The influence of anxiety on student nurse performance in a simulated clinical setting: A mixed methods design

Int J Nurs Stud. 2019 Oct:98:57-66. doi: 10.1016/j.ijnurstu.2019.06.006. Epub 2019 Jun 22.

Abstract

Background: Anxiety has a powerful impact on learning due to activation of anxiety hormones, which target related receptors in the working memory. Experiential learning requires some degree of challenge and anxiety. Patient simulation, as a form of experiential learning, has been an integrated component of health professional education internationally over the last two decades, especially in undergraduate nursing education. Little information is available to determine if and how anxiety impacts nursing students' clinical performance during simulation.

Objectives: To investigate physiological and psychological anxiety during emergency scenarios in high-fidelity simulation and understand the effect of anxiety on clinical performance.

Design: First2Act was the model for the simulation intervention.

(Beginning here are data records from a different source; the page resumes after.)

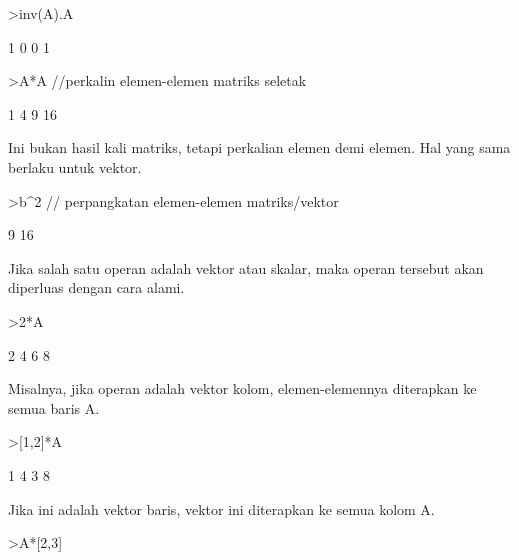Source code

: \documentclass[a4paper,10pt]{article}
\begin{document}
\begin{eulernotebook}
\begin{eulerprompt}
>inv(A).A
\end{eulerprompt}
\begin{euleroutput}
              1             0 
              0             1 
\end{euleroutput}
\begin{eulerprompt}
>A*A //perkalin elemen-elemen matriks seletak
\end{eulerprompt}
\begin{euleroutput}
              1             4 
              9            16 
\end{euleroutput}
\begin{eulercomment}
Ini bukan hasil kali matriks, tetapi perkalian elemen demi elemen. Hal
yang sama berlaku untuk vektor.
\end{eulercomment}
\begin{eulerprompt}
>b^2 // perpangkatan elemen-elemen matriks/vektor
\end{eulerprompt}
\begin{euleroutput}
              9 
             16 
\end{euleroutput}
\begin{eulercomment}
Jika salah satu operan adalah vektor atau skalar, maka operan tersebut
akan diperluas dengan cara alami.
\end{eulercomment}
\begin{eulerprompt}
>2*A
\end{eulerprompt}
\begin{euleroutput}
              2             4 
              6             8 
\end{euleroutput}
\begin{eulercomment}
Misalnya, jika operan adalah vektor kolom, elemen-elemennya diterapkan
ke semua baris A.
\end{eulercomment}
\begin{eulerprompt}
>[1,2]*A
\end{eulerprompt}
\begin{euleroutput}
              1             4 
              3             8 
\end{euleroutput}
\begin{eulercomment}
Jika ini adalah vektor baris, vektor ini diterapkan ke semua kolom A.
\end{eulercomment}
\begin{eulerprompt}
>A*[2,3]
\end{eulerprompt}
\begin{euleroutput}

\end{euleroutput}
\end{eulernotebook}
\end{document}
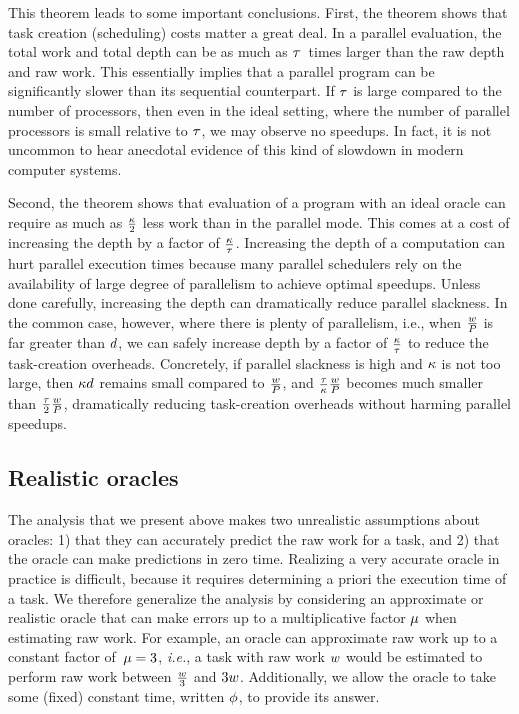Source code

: This theorem leads to some important conclusions.  First, the theorem
shows that task creation (scheduling) costs matter a great deal.  In a
parallel evaluation, the total work and total depth can be as much as
${\tau}$~times larger than the raw depth and raw work.  This essentially
implies that a parallel program can be significantly slower than its
sequential counterpart.  If ${\tau}$ is large compared to the number of
processors, then even in the ideal setting, where the number of
parallel processors is small relative to ${\tau}$, we may observe no
speedups.  In fact, it is not uncommon to hear anecdotal evidence of
this kind of slowdown in modern computer systems.


Second, the theorem shows that evaluation of a program with an ideal
oracle can require as much as $\frac{{\kappa}}{2}$ less work than in the
parallel mode.  This comes at a cost of increasing the depth by a
factor of $\frac{{\kappa}}{{\tau}}$.  Increasing the depth of a computation can
hurt parallel execution times because many parallel schedulers rely on
the availability of large degree of parallelism to achieve optimal
speedups.  Unless done carefully, increasing the depth can dramatically
reduce parallel slackness.  In the common case, however, where there
is plenty of parallelism, i.e., when $\frac{w}{P}$ is far greater
than $d$, we can safely increase depth by a factor of
$\frac{{\kappa}}{{\tau}}$ to reduce the task-creation overheads.
Concretely, if parallel slackness is high and ${\kappa}$ is not too
large, then ${\kappa}d$ remains small compared to $\frac{w}{P}$, and
$\frac{{\tau}}{{\kappa}}\frac{w}{P}$ becomes much smaller than
$\frac{{\tau}}{2}\frac{w}{P}$,  dramatically reducing task-creation overheads
without harming parallel speedups.

\subsection{Realistic oracles}
\label{sec:realistic-oracles}
\label{sec:estimate}

The analysis that we present above makes two unrealistic assumptions
about oracles: 1) that they can accurately predict the raw work for a
task, and 2) that the oracle can make predictions in zero time.
Realizing a very accurate oracle in practice is difficult, because it
requires determining a priori the execution time of a task.  We
therefore generalize the analysis by considering an approximate or
realistic oracle that can make errors up to a multiplicative factor
${\mu}$ when estimating raw work.  For example, an oracle can
approximate raw work up to a constant factor of~${\mu}=3$,
\textit{i.e.}, a task with raw work $w$ would be estimated to
perform raw work between $\frac{w}{3}$ and $3w$.  Additionally, we
allow the oracle to take some (fixed) constant time, written ${\phi}$,
to provide its answer.

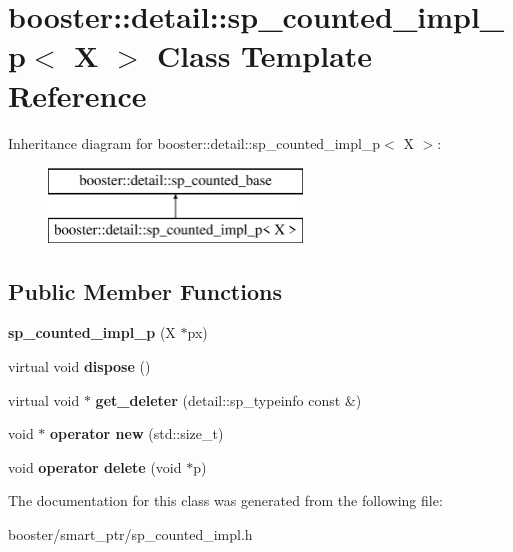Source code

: \section{booster\+:\+:detail\+:\+:sp\+\_\+counted\+\_\+impl\+\_\+p$<$ X $>$ Class Template Reference}
\label{classbooster_1_1detail_1_1sp__counted__impl__p}
Inheritance diagram for booster\+:\+:detail\+:\+:sp\+\_\+counted\+\_\+impl\+\_\+p$<$ X $>$\+:\begin{figure}[H]
\begin{center}
\leavevmode
\includegraphics[height=2.000000cm]{classbooster_1_1detail_1_1sp__counted__impl__p}
\end{center}
\end{figure}
\subsection*{Public Member Functions}
\begin{DoxyCompactItemize}
\item 
{\bfseries sp\+\_\+counted\+\_\+impl\+\_\+p} (X $\ast$px)\label{classbooster_1_1detail_1_1sp__counted__impl__p_a99b31848393c18b1fb789e4c06f92f83}

\item 
virtual void {\bfseries dispose} ()\label{classbooster_1_1detail_1_1sp__counted__impl__p_a7ef73e7619b003920e0e9b550f22df1d}

\item 
virtual void $\ast$ {\bfseries get\+\_\+deleter} (detail\+::sp\+\_\+typeinfo const \&)\label{classbooster_1_1detail_1_1sp__counted__impl__p_a6085f84628eb386305c8c4fd9cfb4701}

\item 
void $\ast$ {\bfseries operator new} (std\+::size\+\_\+t)\label{classbooster_1_1detail_1_1sp__counted__impl__p_af4e588d7cd60223036e738dbc819efeb}

\item 
void {\bfseries operator delete} (void $\ast$p)\label{classbooster_1_1detail_1_1sp__counted__impl__p_a011c5b981adb2dc4b31886c9701381b9}

\end{DoxyCompactItemize}


The documentation for this class was generated from the following file\+:\begin{DoxyCompactItemize}
\item 
booster/smart\+\_\+ptr/sp\+\_\+counted\+\_\+impl.\+h\end{DoxyCompactItemize}
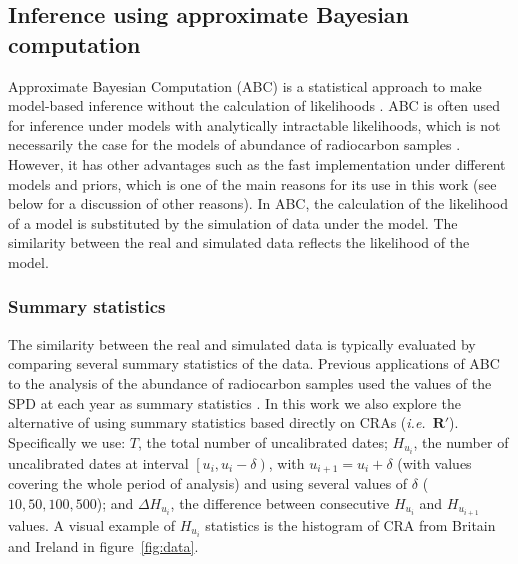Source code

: \documentclass[a4paper]{article}
\begin{document}
\subsection*{Inference using approximate Bayesian computation}

Approximate Bayesian Computation (ABC) is a statistical approach to make model-based inference without the calculation of likelihoods \parencite[see][for a review]{Sunnaker2013}. ABC is often used for inference under models with analytically intractable likelihoods, which is not necessarily the case for the models of abundance of radiocarbon samples \parencite[\emph{e.g.}][]{Crema2021b}. However, it has other advantages such as the fast implementation under different models and priors, which is one of the main reasons for its use in this work (see below for a discussion of other reasons). In ABC, the calculation of the likelihood of a model is substituted by the simulation of data under the model. The similarity between the real and simulated data reflects the likelihood of the model.
\\

\subsubsection*{Summary statistics}

The similarity between the real and simulated data  is typically evaluated by comparing several summary statistics of the data. Previous applications of ABC to the analysis of the abundance of radiocarbon samples used the values of the SPD at each year as summary statistics \parencite{Porcic2020,DiNapoli2021}. In this work we also explore the alternative of using summary statistics based directly on CRAs (\emph{i.e.}\ $\bm{R}'$). Specifically we use: $T$, the total number of uncalibrated dates; $H_{u_i}$, the number of uncalibrated dates at interval $\left[u_i, u_i-\delta\right)$, with $u_{i+1}=u_i+\delta$ (with values covering the whole period of analysis) and using several values of $\delta$ ($10, 50, 100, 500$); and $\Delta H_{u_i}$, the difference between consecutive $H_{u_i}$ and $H_{u_{i+1}}$ values. A visual example of $H_{u_i}$ statistics is the histogram of CRA from Britain and Ireland in figure~\ref{fig:data}.
\\
\end{document}
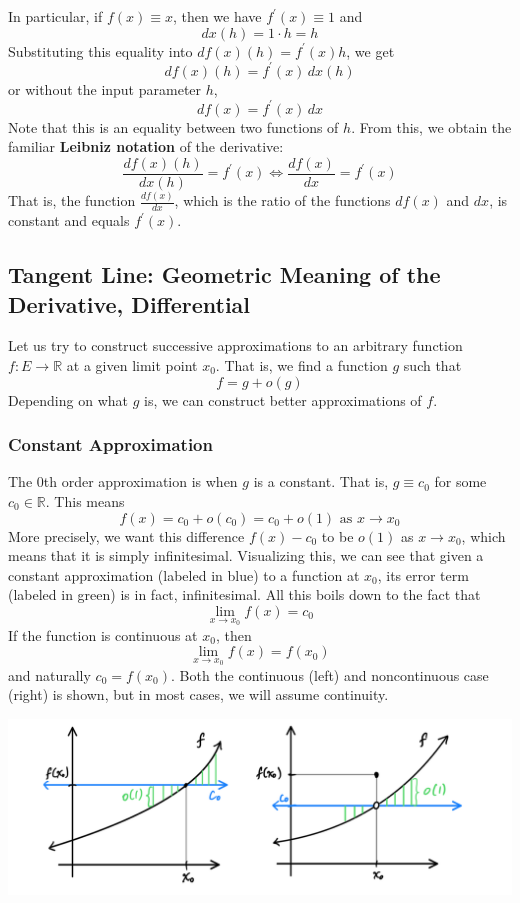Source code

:     In particular, if $f(x) \equiv x$, then we have $f^\prime (x) \equiv 1$ and 
    \[dx (h) = 1 \cdot h = h\]
    Substituting this equality into $df(x) (h) = f^\prime (x) h$, we get
    \[df (x) (h) = f^\prime (x) \,dx (h)\]
    or without the input parameter $h$, 
    \[df(x) = f^\prime (x) \,dx\]
    Note that this is an equality between two functions of $h$. From this, we obtain the familiar \textbf{Leibniz notation} of the derivative: 
    \[\frac{df (x) (h)}{dx(h)} = f^\prime (x) \iff \frac{df(x)}{dx} = f^\prime (x)\]
    That is, the function $\frac{df(x)}{dx}$, which is the ratio of the functions $df(x)$ and $dx$, is constant and equals $f^\prime (x)$. 

  \subsection{Tangent Line: Geometric Meaning of the Derivative, Differential}

    Let us try to construct successive approximations to an arbitrary function $f: E \longrightarrow \mathbb{R}$ at a given limit point $x_0$. That is, we find a function $g$ such that
    \[f = g + o(g)\]
    Depending on what $g$ is, we can construct better approximations of $f$. 

    \subsubsection{Constant Approximation}
    The 0th order approximation is when $g$ is a constant. That is, $g \equiv c_0$ for some $c_0 \in \mathbb{R}$. This means
    \[f(x) = c_0 + o(c_0) = c_0 + o(1) \text{ as } x \rightarrow x_0\]
    More precisely, we want this difference $f(x) - c_0$ to be $o(1)$ as $x \rightarrow x_0$, which means that it is simply infinitesimal. Visualizing this, we can see that given a constant approximation (labeled in blue) to a function at $x_0$, its error term (labeled in green) is in fact, infinitesimal. All this boils down to the fact that 
    \[\lim_{x \rightarrow x_0} f(x) = c_0\]
    If the function is continuous at $x_0$, then 
    \[\lim_{x \rightarrow x_0} f(x) = f(x_0)\]
    and naturally $c_0 = f(x_0)$. Both the continuous (left) and noncontinuous case (right) is shown, but in most cases, we will assume continuity. 
    \begin{center}
        \includegraphics[scale=0.3]{img/Constant_Approximation_Continuous_Noncontinuous_case.PNG}
    \end{center}

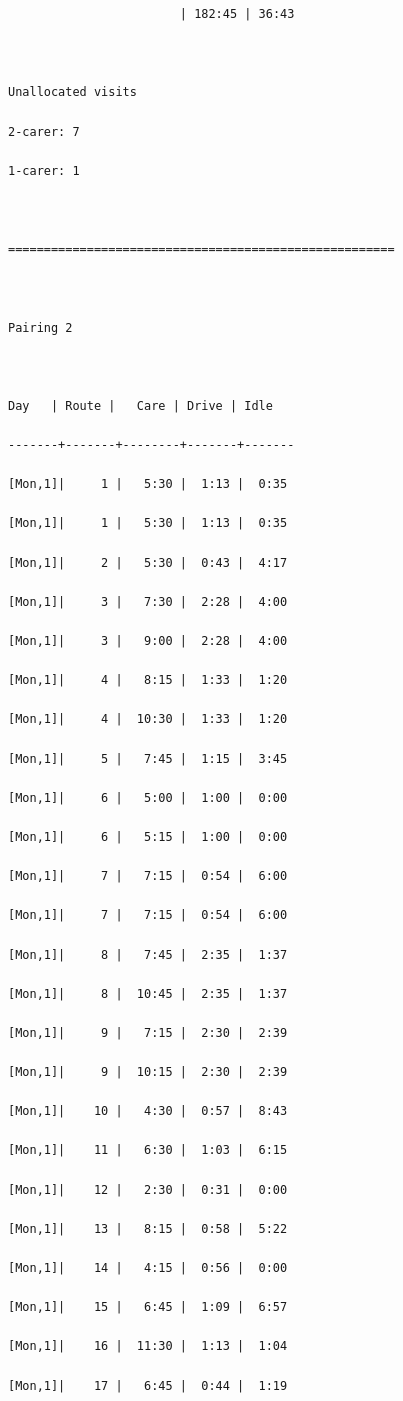 \documentclass[11pt,twoside]{article}
\numberwithin{Theorem}{section}
\numberwithin{Definition}{section}
\numberwithin{Lemma}{section}
\numberwithin{Algorithm}{section}
\numberwithin{equation}{section}
\begin{document}
\begin{verbatim}
                        | 182:45 | 36:43

 

Unallocated visits

2-carer: 7

1-carer: 1

 

======================================================

 

Pairing 2

 

Day   | Route |   Care | Drive | Idle

-------+-------+--------+-------+-------

[Mon,1]|     1 |   5:30 |  1:13 |  0:35

[Mon,1]|     1 |   5:30 |  1:13 |  0:35

[Mon,1]|     2 |   5:30 |  0:43 |  4:17

[Mon,1]|     3 |   7:30 |  2:28 |  4:00

[Mon,1]|     3 |   9:00 |  2:28 |  4:00

[Mon,1]|     4 |   8:15 |  1:33 |  1:20

[Mon,1]|     4 |  10:30 |  1:33 |  1:20

[Mon,1]|     5 |   7:45 |  1:15 |  3:45

[Mon,1]|     6 |   5:00 |  1:00 |  0:00

[Mon,1]|     6 |   5:15 |  1:00 |  0:00

[Mon,1]|     7 |   7:15 |  0:54 |  6:00

[Mon,1]|     7 |   7:15 |  0:54 |  6:00

[Mon,1]|     8 |   7:45 |  2:35 |  1:37

[Mon,1]|     8 |  10:45 |  2:35 |  1:37

[Mon,1]|     9 |   7:15 |  2:30 |  2:39

[Mon,1]|     9 |  10:15 |  2:30 |  2:39

[Mon,1]|    10 |   4:30 |  0:57 |  8:43

[Mon,1]|    11 |   6:30 |  1:03 |  6:15

[Mon,1]|    12 |   2:30 |  0:31 |  0:00

[Mon,1]|    13 |   8:15 |  0:58 |  5:22

[Mon,1]|    14 |   4:15 |  0:56 |  0:00

[Mon,1]|    15 |   6:45 |  1:09 |  6:57

[Mon,1]|    16 |  11:30 |  1:13 |  1:04

[Mon,1]|    17 |   6:45 |  0:44 |  1:19


\end{verbatim}
\end{document}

Second and third year undergraduate nursing students attended a two-hour simulation session and completed a demographic questionnaire plus pre-simulation self-reported psychological anxiety scale. A heart rate variability monitor was attached to each student's chest to measure heart rate variability (as a sign of anxiety) before engaging in two video-recorded simulated emergency scenarios (cardiac and respiratory) with a professional actor playing the patient. Performance was rated by a clinician followed by video-assisted debriefing. Finally, heart monitors were removed and students repeated self-reports of psychological anxiety.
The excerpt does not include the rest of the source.